Go to the line holding "ㄴnot-found.tsx" in the entries below and write out exactly every line down to and including the line holding "-- 논리적으로 파일 분류(그룹화)할 때 사용하면 좋음".

Data listing Block Start

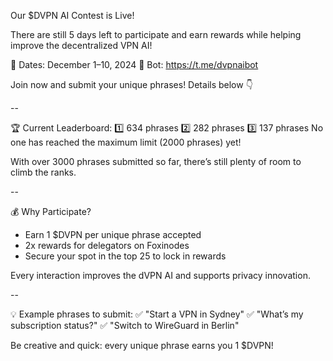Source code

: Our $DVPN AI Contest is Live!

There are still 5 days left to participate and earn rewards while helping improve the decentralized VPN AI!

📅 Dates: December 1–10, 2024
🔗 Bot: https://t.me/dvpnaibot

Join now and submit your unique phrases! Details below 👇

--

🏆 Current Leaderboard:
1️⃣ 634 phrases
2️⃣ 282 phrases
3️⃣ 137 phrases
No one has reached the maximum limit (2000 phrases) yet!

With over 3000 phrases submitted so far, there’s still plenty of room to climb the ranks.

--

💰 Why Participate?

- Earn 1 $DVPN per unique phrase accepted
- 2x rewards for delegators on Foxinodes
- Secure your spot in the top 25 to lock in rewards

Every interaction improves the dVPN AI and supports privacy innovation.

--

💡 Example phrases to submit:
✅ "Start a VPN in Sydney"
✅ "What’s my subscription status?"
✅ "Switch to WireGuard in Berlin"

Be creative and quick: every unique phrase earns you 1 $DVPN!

Data listing Block End
Data listing Block Start

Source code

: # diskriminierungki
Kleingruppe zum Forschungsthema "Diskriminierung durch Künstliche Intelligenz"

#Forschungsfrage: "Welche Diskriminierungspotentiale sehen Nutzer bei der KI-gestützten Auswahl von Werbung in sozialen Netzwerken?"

Data listing Block End
Data listing Block Start

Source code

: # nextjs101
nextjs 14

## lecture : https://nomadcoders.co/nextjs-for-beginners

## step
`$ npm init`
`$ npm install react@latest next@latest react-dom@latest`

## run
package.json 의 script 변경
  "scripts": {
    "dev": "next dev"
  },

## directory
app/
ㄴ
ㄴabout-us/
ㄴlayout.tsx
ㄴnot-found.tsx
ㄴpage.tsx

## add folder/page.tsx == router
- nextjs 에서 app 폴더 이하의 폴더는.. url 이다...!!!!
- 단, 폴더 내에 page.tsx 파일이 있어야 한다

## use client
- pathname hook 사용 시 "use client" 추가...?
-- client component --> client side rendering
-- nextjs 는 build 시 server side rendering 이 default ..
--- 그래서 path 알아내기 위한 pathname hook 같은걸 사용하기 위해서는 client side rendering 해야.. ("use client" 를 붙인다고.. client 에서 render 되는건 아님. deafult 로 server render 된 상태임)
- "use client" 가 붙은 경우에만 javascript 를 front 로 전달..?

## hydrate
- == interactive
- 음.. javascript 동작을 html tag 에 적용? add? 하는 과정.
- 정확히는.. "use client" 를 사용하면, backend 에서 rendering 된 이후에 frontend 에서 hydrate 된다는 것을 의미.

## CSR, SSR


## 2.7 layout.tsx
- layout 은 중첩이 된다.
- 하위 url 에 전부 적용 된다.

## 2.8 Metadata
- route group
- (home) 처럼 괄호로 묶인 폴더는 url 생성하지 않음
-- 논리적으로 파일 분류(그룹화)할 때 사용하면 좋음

Data listing Block End

> Written reply
ㄴnot-found.tsx
ㄴpage.tsx

## add folder/page.tsx == router
- nextjs 에서 app 폴더 이하의 폴더는.. url 이다...!!!!
- 단, 폴더 내에 page.tsx 파일이 있어야 한다

## use client
- pathname hook 사용 시 "use client" 추가...?
-- client component --> client side rendering
-- nextjs 는 build 시 server side rendering 이 default ..
--- 그래서 path 알아내기 위한 pathname hook 같은걸 사용하기 위해서는 client side rendering 해야.. ("use client" 를 붙인다고.. client 에서 render 되는건 아님. deafult 로 server render 된 상태임)
- "use client" 가 붙은 경우에만 javascript 를 front 로 전달..?

## hydrate
- == interactive
- 음.. javascript 동작을 html tag 에 적용? add? 하는 과정.
- 정확히는.. "use client" 를 사용하면, backend 에서 rendering 된 이후에 frontend 에서 hydrate 된다는 것을 의미.

## CSR, SSR


## 2.7 layout.tsx
- layout 은 중첩이 된다.
- 하위 url 에 전부 적용 된다.

## 2.8 Metadata
- route group
- (home) 처럼 괄호로 묶인 폴더는 url 생성하지 않음
-- 논리적으로 파일 분류(그룹화)할 때 사용하면 좋음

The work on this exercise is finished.